WHAT TO PRODUCE — Take each line in the entries below that holds "を開催します" and show it.

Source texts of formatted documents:
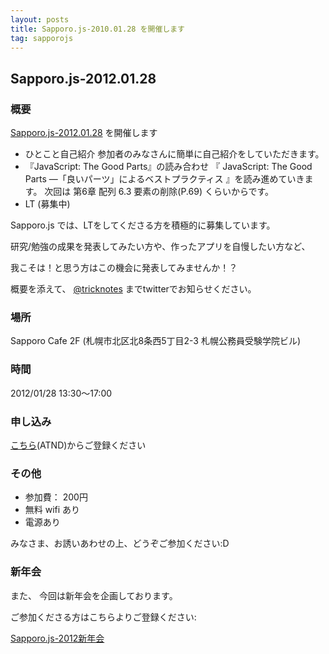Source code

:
 ```yaml
---
layout: posts
title: Sapporo.js-2010.01.28 を開催します
tag: sapporojs
---
```

## Sapporo.js-2012.01.28

### 概要

[Sapporo.js-2012.01.28](http://atnd.org/events/24078) を開催します

+ ひとこと自己紹介
参加者のみなさんに簡単に自己紹介をしていただきます。
+ 『JavaScript: The Good Parts』の読み合わせ
『 JavaScript: The Good Parts ―「良いパーツ」によるベストプラクティス 』を読み進めていきます。
次回は 第6章 配列 6.3 要素の削除(P.69) くらいからです。
+ LT
(募集中)

Sapporo.js では、LTをしてくださる方を積極的に募集しています。

研究/勉強の成果を発表してみたい方や、作ったアプリを自慢したい方など、

我こそは！と思う方はこの機会に発表してみませんか！？

概要を添えて、 [@tricknotes](http://twitter.com/tricknotes) までtwitterでお知らせください。

### 場所

Sapporo Cafe 2F (札幌市北区北8条西5丁目2-3 札幌公務員受験学院ビル)

### 時間

2012/01/28 13:30〜17:00

### 申し込み

[こちら](http://atnd.org/events/24078)(ATND)からご登録ください

### その他

* 参加費： 200円
* 無料 wifi あり
* 電源あり

みなさま、お誘いあわせの上、どうぞご参加ください:D

### 新年会

また、 今回は新年会を企画しております。

ご参加くださる方はこちらよりご登録ください:

[Sapporo.js-2012新年会](http://atnd.org/events/24649)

SOLUTION TO THE EXERCISE —
title: Sapporo.js-2010.01.28 を開催します
[Sapporo.js-2012.01.28](http://atnd.org/events/24078) を開催します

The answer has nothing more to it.